Writing my Step 4 is revealing so many things I am uncomfortable about. It really is quite an amazing Step 4 experience at the moment. I'm not sure I've seen in this way before when doing Step 4. Each one has had a value for me that's for sure.
I was writing this morning about my self will and selfishness. I want what I want when I want it. And sometimes this will be at the expense of many principles. For example I want to be with G. There are however many things about him that are not right for me. I am certainly not happy being with someone who spends so much time and has to lie to D to ensure he can still go to her home and be with the dogs. He doesn't want to lose that even though he isn't in a relationship with her. He tells me he finds her quite a turn off actually. I do wonder about that. He said all of that physical attraction went long ago. He likes her and more importanlt;y cares for her well-being. There is a loveliness about this but I also wonder about that. HIs friend Mrs Forest he calls her P, says his big mistake was telling me so openly about everything. I say the opposite. The truth will be revealed and that I trust in. So for the fact that I want what I want and what I want is his attention and for him to love me and want me. I want to feel loved and wanted. So I will forsake certain principles. For instance the situation, I will act as if I am accepting of it and trust what he says. I also overlook the fact that he has no  money and no drive, no ambition. He never has he says. I wonder if this is similar with JB and if their lack of any real love and attnetion as chuldren has anything to do with this laziness and inertia really roots from some kind of developmental problem as a result of a lack of any real attention and encouragement. They are both really quite brilliant brains. A big capacity for knowledge and bot creative. And yet no desire to utilise that. Maybe it is nothing to do with the lack of loving attention and encourgament, maybe it is the creative brain which brings a degree of inertia. There is a distinct similarity though. What a great source of material for initiating a study and getting some understanding. There's the psychologist, the forensic as G would probably call me.

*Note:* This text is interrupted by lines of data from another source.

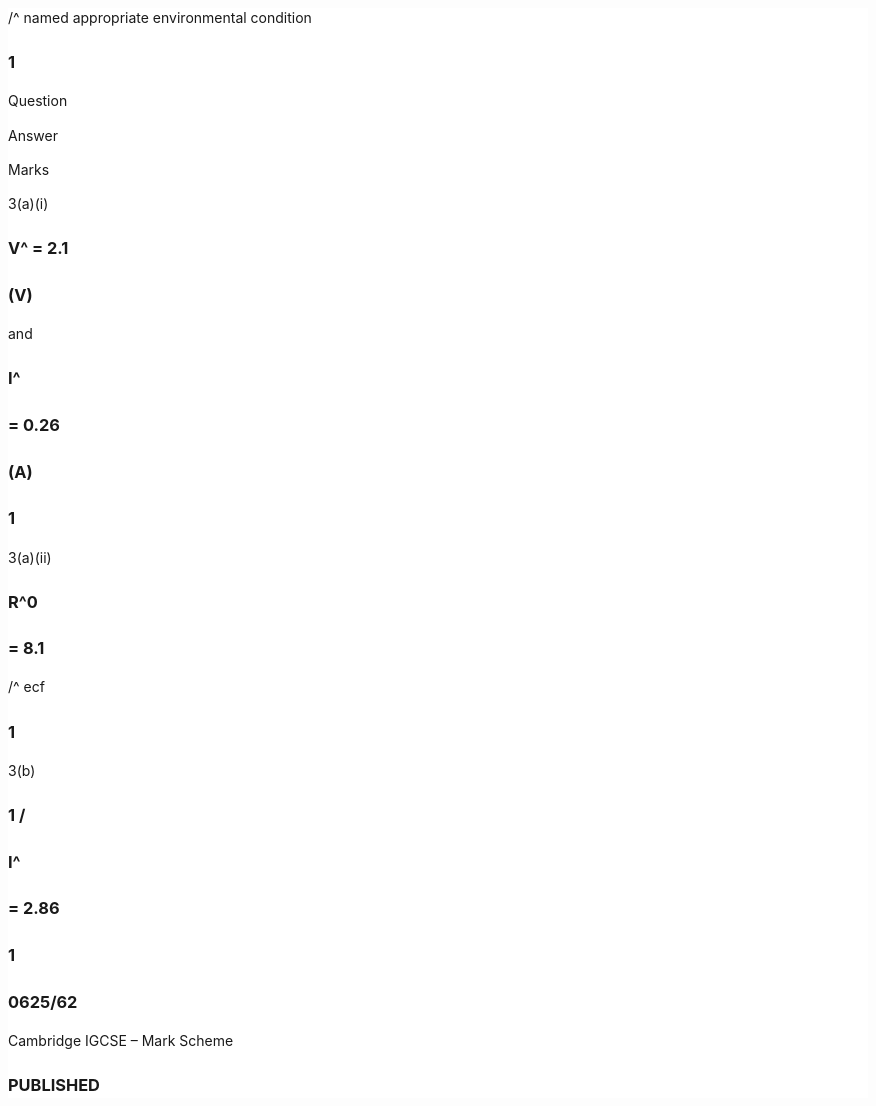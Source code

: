  /^ named appropriate environmental condition 

### 1 

 Question 

 Answer 

 Marks 

 3(a)(i) 

### V^ = 2.1 

### (V) 

 and 

### I^ 

### = 0.26 

### (A) 

### 1 

 3(a)(ii) 

### R^0 

### = 8.1 

 /^ ecf 

### 1 

 3(b) 

### 1 / 

### I^ 

### = 2.86 

### 1 


### 0625/62 

Cambridge IGCSE – Mark Scheme 

### PUBLISHED 
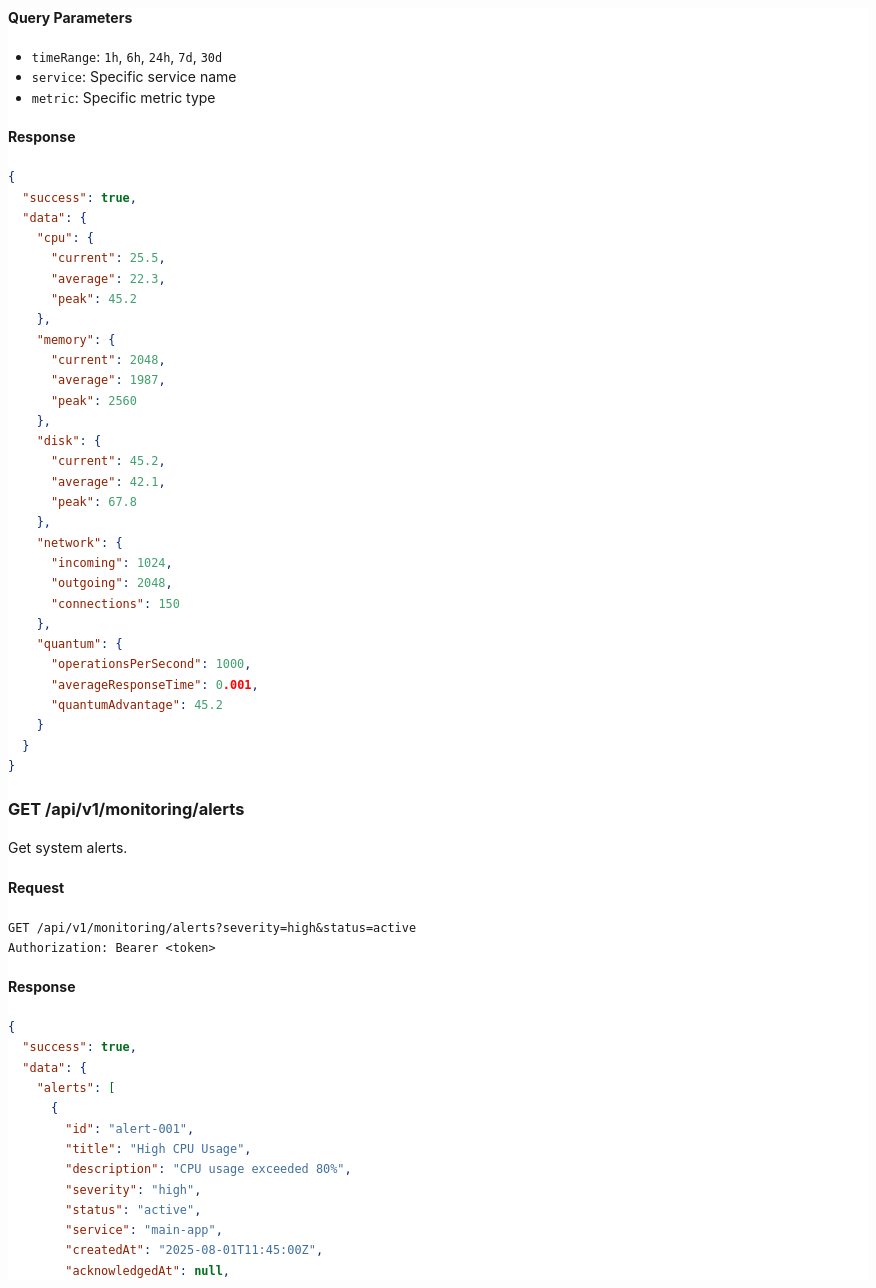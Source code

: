 #### **Query Parameters**
- `timeRange`: `1h`, `6h`, `24h`, `7d`, `30d`
- `service`: Specific service name
- `metric`: Specific metric type

#### **Response**
```json
{
  "success": true,
  "data": {
    "cpu": {
      "current": 25.5,
      "average": 22.3,
      "peak": 45.2
    },
    "memory": {
      "current": 2048,
      "average": 1987,
      "peak": 2560
    },
    "disk": {
      "current": 45.2,
      "average": 42.1,
      "peak": 67.8
    },
    "network": {
      "incoming": 1024,
      "outgoing": 2048,
      "connections": 150
    },
    "quantum": {
      "operationsPerSecond": 1000,
      "averageResponseTime": 0.001,
      "quantumAdvantage": 45.2
    }
  }
}
```

### **GET /api/v1/monitoring/alerts**

Get system alerts.

#### **Request**
```http
GET /api/v1/monitoring/alerts?severity=high&status=active
Authorization: Bearer <token>
```

#### **Response**
```json
{
  "success": true,
  "data": {
    "alerts": [
      {
        "id": "alert-001",
        "title": "High CPU Usage",
        "description": "CPU usage exceeded 80%",
        "severity": "high",
        "status": "active",
        "service": "main-app",
        "createdAt": "2025-08-01T11:45:00Z",
        "acknowledgedAt": null,
```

I overlook the fact that he is dirty and untidy, disrespectful without even knowing it I feel about dropping crumbs everywhere or taking off muddy shoes. I will have to set these boundaries I think because although I'm messy I don't want to have to clean up so often and therefore his mud and mess is making things much worse. I also don't want to and can't afford to take care of both of us financially. I need to be more boundaried. I want to afford to go to London FA and Brighton FA but because I was codependently spending out on G as well as myself I cannot afford these things this month.
So you see here are some things that I overlook because I want what I want. I do love him as a peson. He truly is brilliant and remarkable. And those bits I'm really not prepared to lsoe those things.